With the Final Solution in place, that sense of comfort was replaced by fear, pain and the death of 11 million Europeans. Six million Jews were stolen from their homes and thrown into gas chambers. Their feeling of comfort was destroyed in an instant.
Seventy years later, our sense of comfort has finally returned. But we can’t let the smugness of living in a “better world” come with it, because while the world may change, hatred and bigotry will never disappear. In his book The Life of Reason, philosopher Edmund Burke wrote, “Those who cannot remember the past are doomed to repeat it.”

And, like clockwork, the ignorance has already returned. Students across the nation are not only oblivious to but are even actively denying the Holocaust and the immense toll it took on European and Jewish history alike.
While we would like to believe we are past that point in history, nothing has changed. There are still terrible people in the world, and just like the Germans during World War II, we continue to allow genocide to happen in our own metaphorical backyards. Darfur, the genocide in Sudan, the Rwandan genocide and the current ISIS reign of terror serve as categorical proof that hatred never sleeps.
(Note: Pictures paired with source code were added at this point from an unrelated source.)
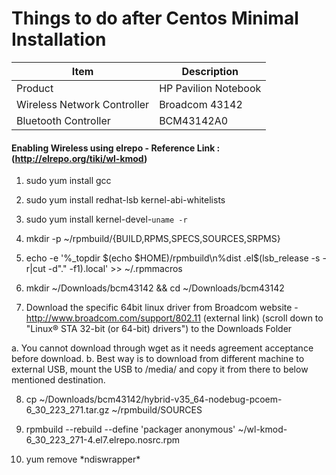# Things to do after Centos Minimal Installation

| Item | Description |
| --- | --- |
| Product | HP Pavilion Notebook |
| Wireless Network Controller | Broadcom 43142 |
| Bluetooth Controller | BCM43142A0 |


#### Enabling Wireless using elrepo - Reference Link : (http://elrepo.org/tiki/wl-kmod)

1. sudo yum install gcc

2. sudo yum install redhat-lsb kernel-abi-whitelists

3. sudo yum install kernel-devel-`uname -r`

4. mkdir -p ~/rpmbuild/{BUILD,RPMS,SPECS,SOURCES,SRPMS}

5. echo -e '%_topdir $(echo $HOME)/rpmbuild\n%dist .el$(lsb_release -s -r|cut -d"." -f1).local' >> ~/.rpmmacros

6. mkdir ~/Downloads/bcm43142 && cd ~/Downloads/bcm43142

7. Download the specific 64bit linux driver from Broadcom website -  http://www.broadcom.com/support/802.11 (external link) (scroll down to "Linux® STA 32-bit (or 64-bit) drivers") to the Downloads Folder

  a. You cannot download through wget as it needs agreement acceptance before download.
  b. Best way is to download from different machine to external USB, mount the USB to /media/ and copy it from there to below mentioned destination.

8. cp ~/Downloads/bcm43142/hybrid-v35_64-nodebug-pcoem-6_30_223_271.tar.gz ~/rpmbuild/SOURCES

9. rpmbuild --rebuild --define 'packager anonymous' ~/wl-kmod-6_30_223_271-4.el7.elrepo.nosrc.rpm

10. yum remove \*ndiswrapper\*

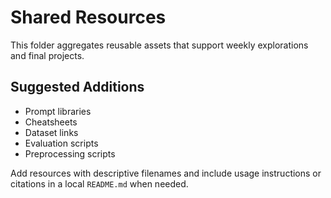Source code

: # Shared Resources

This folder aggregates reusable assets that support weekly explorations and final projects.

## Suggested Additions
- Prompt libraries
- Cheatsheets
- Dataset links
- Evaluation scripts
- Preprocessing scripts

Add resources with descriptive filenames and include usage instructions or citations in a local `README.md` when needed.
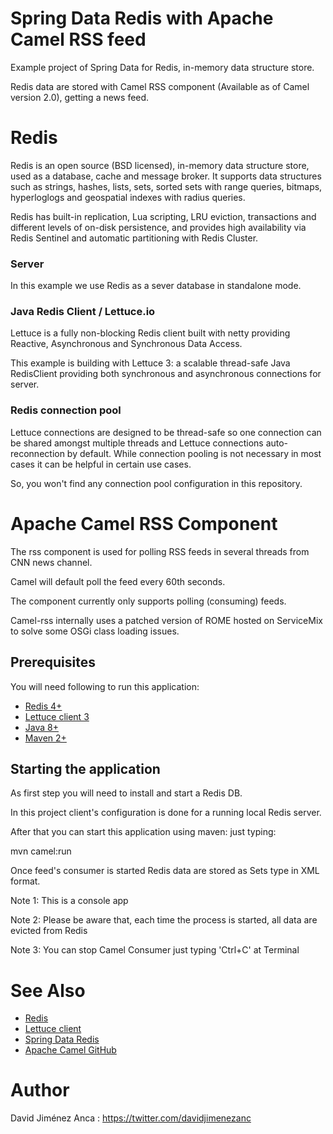 ﻿# Spring Data Redis with Apache Camel RSS feed

Example project of Spring Data for Redis, in-memory data structure store.

Redis data are stored with Camel RSS component (Available as of Camel version 2.0), getting a news feed.

# Redis

Redis is an open source (BSD licensed), in-memory data structure store, used as a database, cache and message broker. It supports data structures such as strings, hashes, lists, sets, sorted sets with range queries, bitmaps, hyperloglogs and geospatial indexes with radius queries. 

Redis has built-in replication, Lua scripting, LRU eviction, transactions and different levels of on-disk persistence, and provides high availability via Redis Sentinel and automatic partitioning with Redis Cluster.

### Server

In this example we use Redis as a sever database in standalone mode.

### Java Redis Client / Lettuce.io

Lettuce is a fully non-blocking Redis client built with netty providing Reactive, Asynchronous and Synchronous Data Access. 

This example is building with Lettuce 3: a scalable thread-safe Java RedisClient providing both synchronous and asynchronous connections for server.

### Redis connection pool

Lettuce connections are designed to be thread-safe so one connection can be shared amongst multiple threads and Lettuce connections auto-reconnection by default. While connection pooling is not necessary in most cases it can be helpful in certain use cases.

So, you won't find any connection pool configuration in this repository.


# Apache Camel RSS Component

The rss component is used for polling RSS feeds in several threads from CNN news channel. 

Camel will default poll the feed every 60th seconds.

The component currently only supports polling (consuming) feeds.

Camel-rss internally uses a patched version of ROME hosted on ServiceMix to solve some OSGi class loading issues.


## Prerequisites

You will need following to run this application:

- [Redis 4+](https://redis.io/download)
- [Lettuce client 3](https://lettuce.io/lettuce-3/release/api/)
- [Java 8+](http://www.oracle.com/technetwork/java/javase/downloads/index.html)
- [Maven 2+](https://maven.apache.org/)

## Starting the application

As first step you will need to install and start a Redis DB. 

In this project client's configuration is done for a running local Redis server.

After that you can start this application using maven: just typing:

mvn camel:run

Once feed's consumer is started Redis data are stored as Sets type in XML format.

Note 1: This is a console app

Note 2: Please be aware that, each time the process is started, all data are evicted from Redis

Note 3: You can stop Camel Consumer just typing 'Ctrl+C' at Terminal


# See Also

- [Redis](https://redis.io)
- [Lettuce client](https://lettuce.io)
- [Spring Data Redis](https://projects.spring.io/spring-data-redis/)
- [Apache Camel GitHub](https://github.com/apache/camel)


# Author

David Jiménez Anca : https://twitter.com/davidjimenezanc


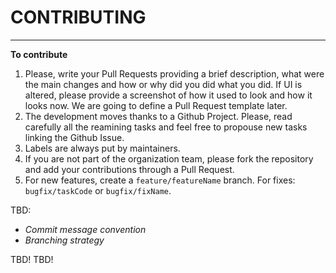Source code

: # CONTRIBUTING
---
**To contribute**
1. Please, write your Pull Requests providing a brief description, what were the main changes and how or why did you did what you did. If UI is altered, please provide a screenshot of how it used to look and how it looks now. We are going to define a Pull Request template later.
2. The development moves thanks to a Github Project. Please, read carefully all the reamining tasks and feel free to propouse new tasks linking the Github Issue.
3. Labels are always put by maintainers.
4. If you are not part of the organization team, please fork the repository and add your contributions through a Pull Request.
5. For new features, create a `feature/featureName` branch. For fixes: `bugfix/taskCode` or `bugfix/fixName`.

TBD:

- _Commit message convention_
- _Branching strategy_

TBD! TBD!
However, there is always hope. My grandfather’s valiant journey from the forests of Poland through Ellis Island and eventually to Memphis, Tennessee, is proof that the world can change. He lives to tell the story, and as long as we listen, we can make sure it never happens again. Organizations such as the Shoah Foundation, institutions across the world such as the Anne Frank House in Amsterdam and ordinary students can keep the message alive.
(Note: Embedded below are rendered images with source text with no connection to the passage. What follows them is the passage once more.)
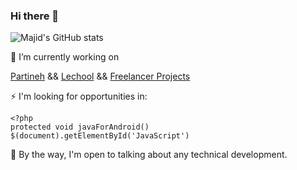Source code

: ### Hi there 👋

![Majid's GitHub stats](https://github-readme-stats.vercel.app/api?username=majidend&show_icons=true&theme=radical)

🔭 I’m currently working on

[Partineh](https://partineh.com) && [Lechool](https://lechool.com) && [Freelancer Projects](https://majid.codes) 

⚡ I'm looking for opportunities in:

    <?php
    protected void javaForAndroid()
    $(document).getElementById('JavaScript')
    
💬 By the way, I'm open to talking about any technical development.
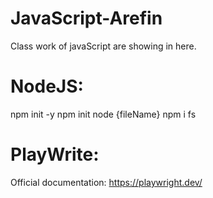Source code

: # JavaScript-Arefin
Class work of javaScript are showing in here.

# NodeJS:
npm init -y
npm init
node {fileName}
npm i fs

# PlayWrite:
Official documentation: https://playwright.dev/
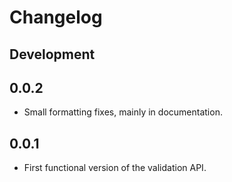 # Changelog

## Development

## 0.0.2

- Small formatting fixes, mainly in documentation.

## 0.0.1

- First functional version of the validation API.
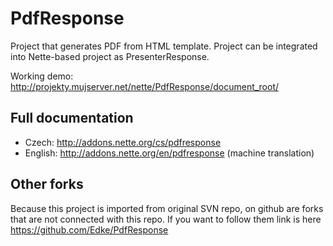 PdfResponse
===========

Project that generates PDF from HTML template. Project can be integrated into Nette-based project as PresenterResponse.

Working demo: http://projekty.mujserver.net/nette/PdfResponse/document_root/

Full documentation
------------------
- Czech: http://addons.nette.org/cs/pdfresponse
- English: http://addons.nette.org/en/pdfresponse (machine translation)



Other forks
-----------
Because this project is imported from original SVN repo, on github are forks that are not connected with this repo. If you want to follow them link is here https://github.com/Edke/PdfResponse
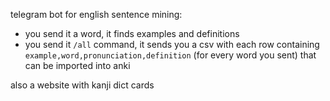 telegram bot for english sentence mining:

- you send it a word, it finds examples and definitions
- you send it `/all` command, it sends you a csv with each row containing `example,word,pronunciation,definition` (for every word you sent) that can be imported into anki

also a website with kanji dict cards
What can we do, you ask? Maintaining awareness of our history is the ultimate goal. The Holocaust is still relevant to our lives as college students because on a daily basis, we get so caught up in the stress of clubs, internships and finals that we forget where we come from, where we are and where we’re going. We are agents of social change, and it is our direct responsibility to make sure that the memory of the Holocaust never becomes simply a memory.
As Jews of the 21st century, our lives are constantly and consistently defined by how we came to be. And that is why Holocaust Memorial Day, or Yom HaShoah, for which this university held a meaningful memorial service for all of those who died in the Holocaust, is so vital – because if we don’t know who we are, how can we represent what is most important to us? How can we help save those around us? How will we ever know where to go?